- Leaders: Omar Hassan Mohamud 'Istarliin' Ismaan Nur Qonof
- Founded: 1974
- Dates active: June 1976 – 1981
- Merged into: SSDF
- Allegiance: Somalia
- Headquarters: Rome
- Active regions: Israel ( Training ) Ethiopia
- Wars: Somali Civil War

= Somali Democratic Action Front =

The Somali Democratic Action Front (SODAF; Somali: Ururka Dhaqdhaqaaqa Dimuqraadiyada Soomaaliyeed) was the first rebel group of the Somali Rebellion. It was trained by Israel and backed by Ethiopia. In early 1970s its members received training in Tel Aviv. Many of its senior members trained by Mossad went on to become instructors for the SSDF

== Activities ==

Led by the former erstwhile and beloved mayor of Mogadishu, Omar Hassan Mohamud "Istarliin", it was the first primary opposition of the Siad Barre regime established in Rome in conclusion of meetings between 1974-1976 by exiled politicians who fled from regime reprisals after the execution of the former Minister of Defence General Salaad Gabeyre Kediye accused of organising a counter coup.

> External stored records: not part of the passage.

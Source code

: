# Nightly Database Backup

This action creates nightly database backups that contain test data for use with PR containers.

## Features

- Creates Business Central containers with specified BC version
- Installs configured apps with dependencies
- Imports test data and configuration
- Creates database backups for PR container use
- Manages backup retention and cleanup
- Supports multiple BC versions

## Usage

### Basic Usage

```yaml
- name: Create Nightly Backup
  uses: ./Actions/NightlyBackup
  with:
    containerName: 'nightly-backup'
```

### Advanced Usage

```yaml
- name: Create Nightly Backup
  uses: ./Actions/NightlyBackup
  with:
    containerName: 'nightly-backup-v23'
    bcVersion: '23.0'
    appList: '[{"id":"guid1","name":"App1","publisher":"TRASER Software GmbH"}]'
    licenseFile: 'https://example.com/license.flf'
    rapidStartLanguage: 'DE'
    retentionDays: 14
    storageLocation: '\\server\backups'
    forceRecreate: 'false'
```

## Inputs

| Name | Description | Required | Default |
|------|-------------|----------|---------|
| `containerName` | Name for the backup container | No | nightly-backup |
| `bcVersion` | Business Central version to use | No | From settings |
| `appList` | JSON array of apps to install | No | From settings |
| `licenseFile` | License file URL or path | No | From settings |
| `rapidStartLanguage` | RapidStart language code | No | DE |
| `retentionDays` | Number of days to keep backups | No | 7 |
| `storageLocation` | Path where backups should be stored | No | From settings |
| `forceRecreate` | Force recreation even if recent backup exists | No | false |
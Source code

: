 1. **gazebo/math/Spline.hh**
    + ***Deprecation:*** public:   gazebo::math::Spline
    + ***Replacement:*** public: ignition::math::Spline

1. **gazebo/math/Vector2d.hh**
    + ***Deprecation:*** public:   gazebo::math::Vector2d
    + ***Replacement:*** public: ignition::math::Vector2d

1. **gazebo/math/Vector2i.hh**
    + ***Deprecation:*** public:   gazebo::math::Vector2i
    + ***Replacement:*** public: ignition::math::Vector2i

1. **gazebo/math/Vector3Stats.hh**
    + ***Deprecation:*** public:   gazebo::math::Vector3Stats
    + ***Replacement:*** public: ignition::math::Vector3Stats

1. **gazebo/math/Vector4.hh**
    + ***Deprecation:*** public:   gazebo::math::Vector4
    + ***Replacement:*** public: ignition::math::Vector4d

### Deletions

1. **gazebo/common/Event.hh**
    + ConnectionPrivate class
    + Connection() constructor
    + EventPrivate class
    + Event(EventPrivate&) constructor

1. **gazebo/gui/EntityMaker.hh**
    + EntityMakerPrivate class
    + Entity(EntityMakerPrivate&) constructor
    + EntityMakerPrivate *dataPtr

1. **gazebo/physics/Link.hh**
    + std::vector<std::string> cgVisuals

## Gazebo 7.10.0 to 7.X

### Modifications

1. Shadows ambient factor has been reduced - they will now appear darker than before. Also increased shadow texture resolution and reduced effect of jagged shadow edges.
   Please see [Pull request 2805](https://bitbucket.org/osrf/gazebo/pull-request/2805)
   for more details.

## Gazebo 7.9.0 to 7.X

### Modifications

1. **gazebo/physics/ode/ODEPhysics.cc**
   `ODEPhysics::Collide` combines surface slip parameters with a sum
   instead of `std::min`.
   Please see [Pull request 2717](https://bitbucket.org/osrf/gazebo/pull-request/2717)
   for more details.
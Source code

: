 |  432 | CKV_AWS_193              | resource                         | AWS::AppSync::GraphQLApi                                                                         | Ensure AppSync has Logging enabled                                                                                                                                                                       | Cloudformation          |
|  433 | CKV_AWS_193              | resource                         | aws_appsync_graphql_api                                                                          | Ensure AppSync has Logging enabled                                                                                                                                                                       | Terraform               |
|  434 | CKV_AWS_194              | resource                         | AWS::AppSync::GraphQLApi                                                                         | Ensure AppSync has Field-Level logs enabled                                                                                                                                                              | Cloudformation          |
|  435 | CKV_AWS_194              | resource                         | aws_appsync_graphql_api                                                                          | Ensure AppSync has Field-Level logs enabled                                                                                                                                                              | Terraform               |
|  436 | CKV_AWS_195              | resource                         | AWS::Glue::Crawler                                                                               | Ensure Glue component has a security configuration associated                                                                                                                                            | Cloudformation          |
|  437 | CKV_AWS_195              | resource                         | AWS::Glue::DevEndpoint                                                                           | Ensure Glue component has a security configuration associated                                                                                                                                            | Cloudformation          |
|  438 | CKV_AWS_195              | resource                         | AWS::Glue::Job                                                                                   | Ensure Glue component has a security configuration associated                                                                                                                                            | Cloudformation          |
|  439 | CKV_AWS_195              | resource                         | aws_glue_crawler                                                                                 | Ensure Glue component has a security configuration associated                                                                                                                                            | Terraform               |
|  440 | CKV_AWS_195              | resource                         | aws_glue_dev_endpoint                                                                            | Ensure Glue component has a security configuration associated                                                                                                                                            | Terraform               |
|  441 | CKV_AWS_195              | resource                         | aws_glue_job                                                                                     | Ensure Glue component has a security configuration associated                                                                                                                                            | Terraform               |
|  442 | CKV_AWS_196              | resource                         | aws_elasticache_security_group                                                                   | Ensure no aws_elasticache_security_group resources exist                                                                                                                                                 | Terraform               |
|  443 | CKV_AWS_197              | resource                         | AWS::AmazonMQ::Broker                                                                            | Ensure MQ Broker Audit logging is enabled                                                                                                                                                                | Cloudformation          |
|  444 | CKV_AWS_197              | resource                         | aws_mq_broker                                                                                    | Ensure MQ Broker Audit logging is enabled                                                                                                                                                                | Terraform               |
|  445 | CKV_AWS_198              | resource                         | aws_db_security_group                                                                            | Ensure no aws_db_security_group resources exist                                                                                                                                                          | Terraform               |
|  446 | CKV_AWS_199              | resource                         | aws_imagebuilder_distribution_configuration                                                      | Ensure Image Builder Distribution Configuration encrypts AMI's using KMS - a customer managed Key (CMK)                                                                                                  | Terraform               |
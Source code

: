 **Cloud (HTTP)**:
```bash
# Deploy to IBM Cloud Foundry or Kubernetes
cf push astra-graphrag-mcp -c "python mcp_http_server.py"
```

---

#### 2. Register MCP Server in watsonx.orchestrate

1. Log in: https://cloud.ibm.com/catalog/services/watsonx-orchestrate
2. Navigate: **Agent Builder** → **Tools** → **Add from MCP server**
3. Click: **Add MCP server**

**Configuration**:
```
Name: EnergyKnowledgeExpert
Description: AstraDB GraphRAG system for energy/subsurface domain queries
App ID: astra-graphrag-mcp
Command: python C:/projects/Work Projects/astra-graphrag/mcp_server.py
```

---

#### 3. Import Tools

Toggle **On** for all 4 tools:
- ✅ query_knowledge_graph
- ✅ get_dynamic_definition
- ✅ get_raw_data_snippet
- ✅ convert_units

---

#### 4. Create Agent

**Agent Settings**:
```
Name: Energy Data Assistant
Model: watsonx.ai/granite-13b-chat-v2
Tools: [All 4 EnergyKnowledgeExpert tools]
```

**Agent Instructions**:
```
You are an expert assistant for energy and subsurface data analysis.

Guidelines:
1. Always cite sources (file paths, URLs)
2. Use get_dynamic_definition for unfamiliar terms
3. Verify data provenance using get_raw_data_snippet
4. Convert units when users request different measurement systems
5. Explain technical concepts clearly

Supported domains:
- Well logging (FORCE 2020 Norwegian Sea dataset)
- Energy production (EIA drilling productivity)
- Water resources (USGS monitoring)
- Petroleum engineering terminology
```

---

Initially powerful both economically and diplomatically, following the end of the war with Ethiopia in the summer of 1978, SODAF had been invited to merge with the Somali Salvation Front (SSF) led by Colonel Abdullahi Yusuf and two other small parties to form the Somali Salvation Democratic Front (SSDF) with the approval and assistance of President Jomo Kenyatta and his vice-president Daniel Arap Moi before the SSDF moved to Ethiopia and set up a military base there.